You can set custom callbacks to trigger for:
litellm.input_callback - Track inputs/transformed inputs before making the LLM API call litellm.success_callback - Track inputs/outputs after making LLM API call litellm.failure_callback - Track inputs/outputs + exceptions for litellm calls
def custom_callback(
kwargs, # kwargs to completion
completion_response, # response from completion
start_time, end_time # start/end time
):
# Your custom code here
print("LITELLM: in custom callback function")
print("kwargs", kwargs)
print("completion_response", completion_response)
print("start_time", start_time)
print("end_time", end_time)
import litellm
litellm.success_callback = [custom_callback]
Use Cases
1. Building AI-Powered Chatbots
Easily integrate LLMs into chatbot applications with failover mechanisms to ensure reliability.
2. Cost-Optimized AI Applications
Use a mix of free and paid models, switching dynamically based on cost and performance needs.
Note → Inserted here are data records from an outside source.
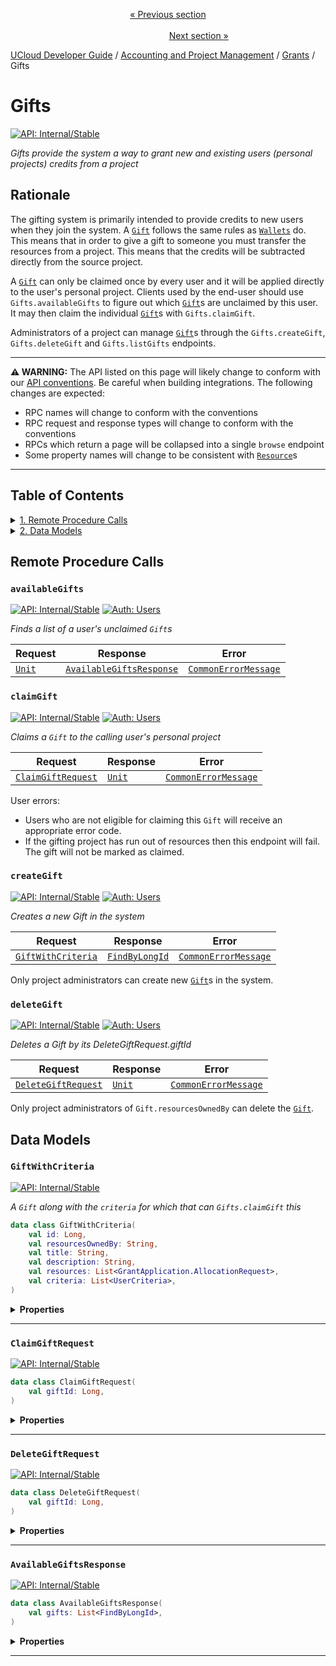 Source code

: <p align='center'>
<a href='/docs/developer-guide/accounting-and-projects/grants/grant-settings-description.md'>« Previous section</a>
&nbsp;&nbsp;&nbsp;&nbsp;&nbsp;&nbsp;&nbsp;&nbsp;&nbsp;&nbsp;&nbsp;&nbsp;&nbsp;&nbsp;&nbsp;&nbsp;&nbsp;&nbsp;&nbsp;&nbsp;&nbsp;&nbsp;&nbsp;&nbsp;&nbsp;&nbsp;&nbsp;&nbsp;&nbsp;&nbsp;&nbsp;&nbsp;&nbsp;&nbsp;&nbsp;&nbsp;&nbsp;&nbsp;&nbsp;&nbsp;&nbsp;&nbsp;&nbsp;&nbsp;&nbsp;&nbsp;&nbsp;&nbsp;&nbsp;&nbsp;&nbsp;&nbsp;&nbsp;&nbsp;&nbsp;&nbsp;&nbsp;&nbsp;&nbsp;&nbsp;&nbsp;&nbsp;&nbsp;&nbsp;&nbsp;&nbsp;&nbsp;&nbsp;&nbsp;&nbsp;&nbsp;&nbsp;&nbsp;&nbsp;&nbsp;&nbsp;&nbsp;&nbsp;&nbsp;&nbsp;&nbsp;&nbsp;&nbsp;&nbsp;&nbsp;&nbsp;&nbsp;&nbsp;&nbsp;&nbsp;&nbsp;&nbsp;&nbsp;&nbsp;&nbsp;&nbsp;&nbsp;&nbsp;&nbsp;&nbsp;&nbsp;&nbsp;&nbsp;&nbsp;&nbsp;&nbsp;&nbsp;&nbsp;&nbsp;&nbsp;&nbsp;&nbsp;&nbsp;&nbsp;&nbsp;&nbsp;&nbsp;&nbsp;&nbsp;&nbsp;&nbsp;&nbsp;&nbsp;&nbsp;&nbsp;&nbsp;&nbsp;&nbsp;&nbsp;&nbsp;&nbsp;&nbsp;&nbsp;&nbsp;&nbsp;&nbsp;&nbsp;&nbsp;&nbsp;&nbsp;&nbsp;&nbsp;&nbsp;&nbsp;&nbsp;&nbsp;&nbsp;&nbsp;&nbsp;&nbsp;&nbsp;&nbsp;&nbsp;<a href='/docs/developer-guide/orchestration/resources.md'>Next section »</a>
</p>


[UCloud Developer Guide](/docs/developer-guide/README.md) / [Accounting and Project Management](/docs/developer-guide/accounting-and-projects/README.md) / [Grants](/docs/developer-guide/accounting-and-projects/grants/README.md) / Gifts
# Gifts

[![API: Internal/Stable](https://img.shields.io/static/v1?label=API&message=Internal/Stable&color=red&style=flat-square)](/docs/developer-guide/core/api-conventions.md)

_Gifts provide the system a way to grant new and existing users (personal projects) credits from a project_

## Rationale

The gifting system is primarily intended to provide credits to new users when they join the system. A 
[`Gift`](/docs/reference/dk.sdu.cloud.grant.api.Gift.md)  follows the same rules as [`Wallets`](/docs/reference/dk.sdu.cloud.accounting.api.Wallets.md)  do. This means that in order to 
give a gift to someone you must transfer the resources from a project. This means that the credits will be subtracted
directly from the source project.

A [`Gift`](/docs/reference/dk.sdu.cloud.grant.api.Gift.md)  can only be claimed once by every user and it will be applied directly to the user's personal project.
Clients used by the end-user should use `Gifts.availableGifts` to figure out which [`Gift`](/docs/reference/dk.sdu.cloud.grant.api.Gift.md)s are unclaimed by
this user. It may then claim the individual [`Gift`](/docs/reference/dk.sdu.cloud.grant.api.Gift.md)s with `Gifts.claimGift`.

Administrators of a project can manage [`Gift`](/docs/reference/dk.sdu.cloud.grant.api.Gift.md)s through the `Gifts.createGift`, `Gifts.deleteGift` and
`Gifts.listGifts` endpoints.           

---
    
__⚠️ WARNING:__ The API listed on this page will likely change to conform with our
[API conventions](/docs/developer-guide/core/api-conventions.md). Be careful when building integrations. The following
changes are expected:

- RPC names will change to conform with the conventions
- RPC request and response types will change to conform with the conventions
- RPCs which return a page will be collapsed into a single `browse` endpoint
- Some property names will change to be consistent with [`Resource`](/docs/reference/dk.sdu.cloud.provider.api.Resource.md)s

---

## Table of Contents
<details>
<summary>
<a href='#remote-procedure-calls'>1. Remote Procedure Calls</a>
</summary>

<table><thead><tr>
<th>Name</th>
<th>Description</th>
</tr></thread>
<tbody>
<tr>
<td><a href='#availablegifts'><code>availableGifts</code></a></td>
<td>Finds a list of a user's unclaimed `Gift`s</td>
</tr>
<tr>
<td><a href='#claimgift'><code>claimGift</code></a></td>
<td>Claims a `Gift` to the calling user's personal project</td>
</tr>
<tr>
<td><a href='#creategift'><code>createGift</code></a></td>
<td>Creates a new Gift in the system</td>
</tr>
<tr>
<td><a href='#deletegift'><code>deleteGift</code></a></td>
<td>Deletes a Gift by its DeleteGiftRequest.giftId</td>
</tr>
</tbody></table>


</details>

<details>
<summary>
<a href='#data-models'>2. Data Models</a>
</summary>

<table><thead><tr>
<th>Name</th>
<th>Description</th>
</tr></thread>
<tbody>
<tr>
<td><a href='#giftwithcriteria'><code>GiftWithCriteria</code></a></td>
<td>A `Gift` along with the `criteria` for which that can `Gifts.claimGift` this</td>
</tr>
<tr>
<td><a href='#claimgiftrequest'><code>ClaimGiftRequest</code></a></td>
<td><i>No description</i></td>
</tr>
<tr>
<td><a href='#deletegiftrequest'><code>DeleteGiftRequest</code></a></td>
<td><i>No description</i></td>
</tr>
<tr>
<td><a href='#availablegiftsresponse'><code>AvailableGiftsResponse</code></a></td>
<td><i>No description</i></td>
</tr>
</tbody></table>


</details>


## Remote Procedure Calls

### `availableGifts`

[![API: Internal/Stable](https://img.shields.io/static/v1?label=API&message=Internal/Stable&color=red&style=flat-square)](/docs/developer-guide/core/api-conventions.md)
[![Auth: Users](https://img.shields.io/static/v1?label=Auth&message=Users&color=informational&style=flat-square)](/docs/developer-guide/core/types.md#role)


_Finds a list of a user's unclaimed `Gift`s_

| Request | Response | Error |
|---------|----------|-------|
|<code><a href='https://kotlinlang.org/api/latest/jvm/stdlib/kotlin/-unit/'>Unit</a></code>|<code><a href='#availablegiftsresponse'>AvailableGiftsResponse</a></code>|<code><a href='/docs/reference/dk.sdu.cloud.CommonErrorMessage.md'>CommonErrorMessage</a></code>|



### `claimGift`

[![API: Internal/Stable](https://img.shields.io/static/v1?label=API&message=Internal/Stable&color=red&style=flat-square)](/docs/developer-guide/core/api-conventions.md)
[![Auth: Users](https://img.shields.io/static/v1?label=Auth&message=Users&color=informational&style=flat-square)](/docs/developer-guide/core/types.md#role)


_Claims a `Gift` to the calling user's personal project_

| Request | Response | Error |
|---------|----------|-------|
|<code><a href='#claimgiftrequest'>ClaimGiftRequest</a></code>|<code><a href='https://kotlinlang.org/api/latest/jvm/stdlib/kotlin/-unit/'>Unit</a></code>|<code><a href='/docs/reference/dk.sdu.cloud.CommonErrorMessage.md'>CommonErrorMessage</a></code>|

User errors:
 - Users who are not eligible for claiming this `Gift` will receive an appropriate error code.
 - If the gifting project has run out of resources then this endpoint will fail. The gift will not be 
   marked as claimed.


### `createGift`

[![API: Internal/Stable](https://img.shields.io/static/v1?label=API&message=Internal/Stable&color=red&style=flat-square)](/docs/developer-guide/core/api-conventions.md)
[![Auth: Users](https://img.shields.io/static/v1?label=Auth&message=Users&color=informational&style=flat-square)](/docs/developer-guide/core/types.md#role)


_Creates a new Gift in the system_

| Request | Response | Error |
|---------|----------|-------|
|<code><a href='#giftwithcriteria'>GiftWithCriteria</a></code>|<code><a href='/docs/reference/dk.sdu.cloud.FindByLongId.md'>FindByLongId</a></code>|<code><a href='/docs/reference/dk.sdu.cloud.CommonErrorMessage.md'>CommonErrorMessage</a></code>|

Only project administrators can create new [`Gift`](/docs/reference/dk.sdu.cloud.grant.api.Gift.md)s in the system.


### `deleteGift`

[![API: Internal/Stable](https://img.shields.io/static/v1?label=API&message=Internal/Stable&color=red&style=flat-square)](/docs/developer-guide/core/api-conventions.md)
[![Auth: Users](https://img.shields.io/static/v1?label=Auth&message=Users&color=informational&style=flat-square)](/docs/developer-guide/core/types.md#role)


_Deletes a Gift by its DeleteGiftRequest.giftId_

| Request | Response | Error |
|---------|----------|-------|
|<code><a href='#deletegiftrequest'>DeleteGiftRequest</a></code>|<code><a href='https://kotlinlang.org/api/latest/jvm/stdlib/kotlin/-unit/'>Unit</a></code>|<code><a href='/docs/reference/dk.sdu.cloud.CommonErrorMessage.md'>CommonErrorMessage</a></code>|

Only project administrators of `Gift.resourcesOwnedBy` can delete the [`Gift`](/docs/reference/dk.sdu.cloud.grant.api.Gift.md).



## Data Models

### `GiftWithCriteria`

[![API: Internal/Stable](https://img.shields.io/static/v1?label=API&message=Internal/Stable&color=red&style=flat-square)](/docs/developer-guide/core/api-conventions.md)


_A `Gift` along with the `criteria` for which that can `Gifts.claimGift` this_

```kotlin
data class GiftWithCriteria(
    val id: Long,
    val resourcesOwnedBy: String,
    val title: String,
    val description: String,
    val resources: List<GrantApplication.AllocationRequest>,
    val criteria: List<UserCriteria>,
)
```

<details>
<summary>
<b>Properties</b>
</summary>

<details>
<summary>
<code>id</code>: <code><code><a href='https://kotlinlang.org/api/latest/jvm/stdlib/kotlin/-long/'>Long</a></code></code>
</summary>





</details>

<details>
<summary>
<code>resourcesOwnedBy</code>: <code><code><a href='https://kotlinlang.org/api/latest/jvm/stdlib/kotlin/-string/'>String</a></code></code> A reference to the project which owns these resources
</summary>





</details>

<details>
<summary>
<code>title</code>: <code><code><a href='https://kotlinlang.org/api/latest/jvm/stdlib/kotlin/-string/'>String</a></code></code> The title of a gift
</summary>



Suitable for presentation in UIs


</details>

<details>
<summary>
<code>description</code>: <code><code><a href='https://kotlinlang.org/api/latest/jvm/stdlib/kotlin/-string/'>String</a></code></code> The title of a gift
</summary>



Suitable for presentation in UIs


</details>

<details>
<summary>
<code>resources</code>: <code><code><a href='https://kotlinlang.org/api/latest/jvm/stdlib/kotlin.collections/-list/'>List</a>&lt;<a href='/docs/reference/dk.sdu.cloud.grant.api.GrantApplication.AllocationRequest.md'>GrantApplication.AllocationRequest</a>&gt;</code></code> A list of resources which will be granted to users `Gifts.claimGift` this `Gift`.
</summary>





</details>

<details>
<summary>
<code>criteria</code>: <code><code><a href='https://kotlinlang.org/api/latest/jvm/stdlib/kotlin.collections/-list/'>List</a>&lt;<a href='/docs/reference/dk.sdu.cloud.accounting.api.projects.UserCriteria.md'>UserCriteria</a>&gt;</code></code>
</summary>





</details>



</details>



---

### `ClaimGiftRequest`

[![API: Internal/Stable](https://img.shields.io/static/v1?label=API&message=Internal/Stable&color=red&style=flat-square)](/docs/developer-guide/core/api-conventions.md)



```kotlin
data class ClaimGiftRequest(
    val giftId: Long,
)
```

<details>
<summary>
<b>Properties</b>
</summary>

<details>
<summary>
<code>giftId</code>: <code><code><a href='https://kotlinlang.org/api/latest/jvm/stdlib/kotlin/-long/'>Long</a></code></code>
</summary>





</details>



</details>



---

### `DeleteGiftRequest`

[![API: Internal/Stable](https://img.shields.io/static/v1?label=API&message=Internal/Stable&color=red&style=flat-square)](/docs/developer-guide/core/api-conventions.md)



```kotlin
data class DeleteGiftRequest(
    val giftId: Long,
)
```

<details>
<summary>
<b>Properties</b>
</summary>

<details>
<summary>
<code>giftId</code>: <code><code><a href='https://kotlinlang.org/api/latest/jvm/stdlib/kotlin/-long/'>Long</a></code></code>
</summary>





</details>



</details>



---

### `AvailableGiftsResponse`

[![API: Internal/Stable](https://img.shields.io/static/v1?label=API&message=Internal/Stable&color=red&style=flat-square)](/docs/developer-guide/core/api-conventions.md)



```kotlin
data class AvailableGiftsResponse(
    val gifts: List<FindByLongId>,
)
```

<details>
<summary>
<b>Properties</b>
</summary>

<details>
<summary>
<code>gifts</code>: <code><code><a href='https://kotlinlang.org/api/latest/jvm/stdlib/kotlin.collections/-list/'>List</a>&lt;<a href='/docs/reference/dk.sdu.cloud.FindByLongId.md'>FindByLongId</a>&gt;</code></code>
</summary>





</details>



</details>



---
3. Enterprise AI Deployment
Organizations can route queries across different LLM providers to ensure uptime and efficiency.
4. Research and Development
Experiment with various LLMs without rewriting API calls for each provider.
LiteLLM provides an elegant way to simplify LLM interactions, reduce API complexity, and optimize costs. Another key point is it is supported and supports a large amount of the current LLM providers.